*** Begin section ***
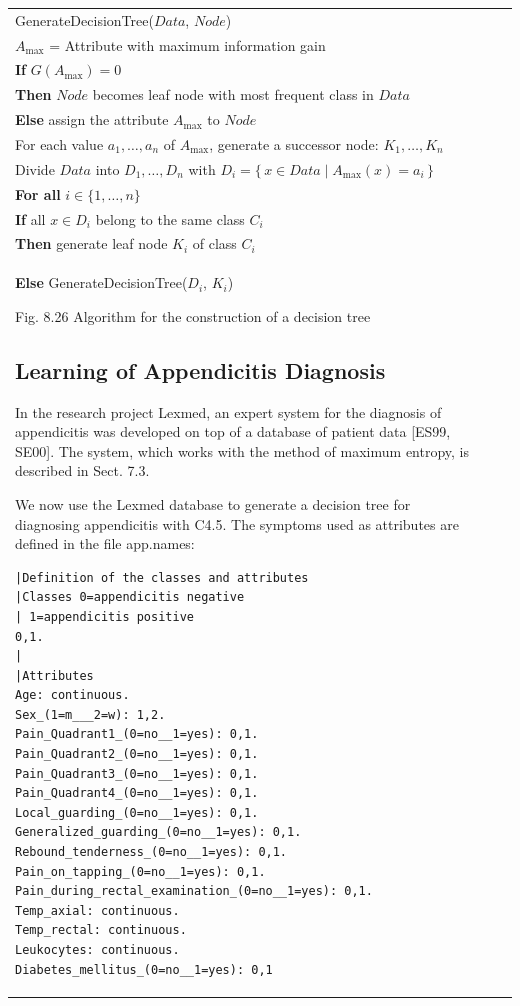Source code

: \documentclass[10pt]{book}
\begin{document}
\begin{center}
\begin{tabular}{|l|l|l|}
\noindent
GenerateDecisionTree($\mathit{Data}$, $\mathit{Node}$)\\
$A_{\max}$ = Attribute with maximum information gain\\
\textbf{If} $G(A_{\max}) = 0$\\
\phantom{xx}\textbf{Then} $\mathit{Node}$ becomes leaf node with most frequent class in $\mathit{Data}$\\
\phantom{xx}\textbf{Else} assign the attribute $A_{\max}$ to $\mathit{Node}$\\
\phantom{xx}\hspace{1em}For each value $a_{1}, \ldots, a_{n}$ of $A_{\max}$, generate a successor node: $K_{1}, \ldots, K_{n}$\\
\phantom{xx}\hspace{1em}Divide $\mathit{Data}$ into $D_{1}, \ldots, D_{n}$ with $D_{i} = \{\, x \in \mathit{Data} \mid A_{\max}(x) = a_{i} \,\}$\\
\phantom{xx}\hspace{1em}\textbf{For all} $i \in \{1, \ldots, n\}$\\
\phantom{xx}\hspace{2em}\textbf{If} all $x \in D_{i}$ belong to the same class $C_{i}$\\
\phantom{xx}\hspace{3em}\textbf{Then} generate leaf node $K_{i}$ of class $C_{i}$\\
\phantom{xx}\hspace{3em}\textbf{Else} GenerateDecisionTree($D_{i}$, $K_{i}$)

\noindent
Fig. 8.26 Algorithm for the construction of a decision tree

\subsection{Learning of Appendicitis Diagnosis}
In the research project Lexmed, an expert system for the diagnosis of appendicitis was developed on top of a database of patient data [ES99, SE00]. The system, which works with the method of maximum entropy, is described in Sect. 7.3.

We now use the Lexmed database to generate a decision tree for diagnosing appendicitis with C4.5. The symptoms used as attributes are defined in the file app.names:
\begin{verbatim}
|Definition of the classes and attributes
|Classes 0=appendicitis negative
| 1=appendicitis positive
0,1.
|
|Attributes
Age: continuous.
Sex_(1=m___2=w): 1,2.
Pain_Quadrant1_(0=no__1=yes): 0,1.
Pain_Quadrant2_(0=no__1=yes): 0,1.
Pain_Quadrant3_(0=no__1=yes): 0,1.
Pain_Quadrant4_(0=no__1=yes): 0,1.
Local_guarding_(0=no__1=yes): 0,1.
Generalized_guarding_(0=no__1=yes): 0,1.
Rebound_tenderness_(0=no__1=yes): 0,1.
Pain_on_tapping_(0=no__1=yes): 0,1.
Pain_during_rectal_examination_(0=no__1=yes): 0,1.
Temp_axial: continuous.
Temp_rectal: continuous.
Leukocytes: continuous.
Diabetes_mellitus_(0=no__1=yes): 0,1
\end{verbatim}


\end{tabular}
\end{center}
\end{document}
*** End section ***
Repeat the material above word for word and skip every image in it.

Source code

: \documentclass[10pt]{book}
\begin{document}
\begin{center}
\begin{tabular}{|l|l|l|}
\noindent
GenerateDecisionTree($\mathit{Data}$, $\mathit{Node}$)\\
$A_{\max}$ = Attribute with maximum information gain\\
\textbf{If} $G(A_{\max}) = 0$\\
\phantom{xx}\textbf{Then} $\mathit{Node}$ becomes leaf node with most frequent class in $\mathit{Data}$\\
\phantom{xx}\textbf{Else} assign the attribute $A_{\max}$ to $\mathit{Node}$\\
\phantom{xx}\hspace{1em}For each value $a_{1}, \ldots, a_{n}$ of $A_{\max}$, generate a successor node: $K_{1}, \ldots, K_{n}$\\
\phantom{xx}\hspace{1em}Divide $\mathit{Data}$ into $D_{1}, \ldots, D_{n}$ with $D_{i} = \{\, x \in \mathit{Data} \mid A_{\max}(x) = a_{i} \,\}$\\
\phantom{xx}\hspace{1em}\textbf{For all} $i \in \{1, \ldots, n\}$\\
\phantom{xx}\hspace{2em}\textbf{If} all $x \in D_{i}$ belong to the same class $C_{i}$\\
\phantom{xx}\hspace{3em}\textbf{Then} generate leaf node $K_{i}$ of class $C_{i}$\\
\phantom{xx}\hspace{3em}\textbf{Else} GenerateDecisionTree($D_{i}$, $K_{i}$)

\noindent
Fig. 8.26 Algorithm for the construction of a decision tree

\subsection{Learning of Appendicitis Diagnosis}
In the research project Lexmed, an expert system for the diagnosis of appendicitis was developed on top of a database of patient data [ES99, SE00]. The system, which works with the method of maximum entropy, is described in Sect. 7.3.

We now use the Lexmed database to generate a decision tree for diagnosing appendicitis with C4.5. The symptoms used as attributes are defined in the file app.names:
\begin{verbatim}
|Definition of the classes and attributes
|Classes 0=appendicitis negative
| 1=appendicitis positive
0,1.
|
|Attributes
Age: continuous.
Sex_(1=m___2=w): 1,2.
Pain_Quadrant1_(0=no__1=yes): 0,1.
Pain_Quadrant2_(0=no__1=yes): 0,1.
Pain_Quadrant3_(0=no__1=yes): 0,1.
Pain_Quadrant4_(0=no__1=yes): 0,1.
Local_guarding_(0=no__1=yes): 0,1.
Generalized_guarding_(0=no__1=yes): 0,1.
Rebound_tenderness_(0=no__1=yes): 0,1.
Pain_on_tapping_(0=no__1=yes): 0,1.
Pain_during_rectal_examination_(0=no__1=yes): 0,1.
Temp_axial: continuous.
Temp_rectal: continuous.
Leukocytes: continuous.
Diabetes_mellitus_(0=no__1=yes): 0,1
\end{verbatim}


\end{tabular}
\end{center}
\end{document}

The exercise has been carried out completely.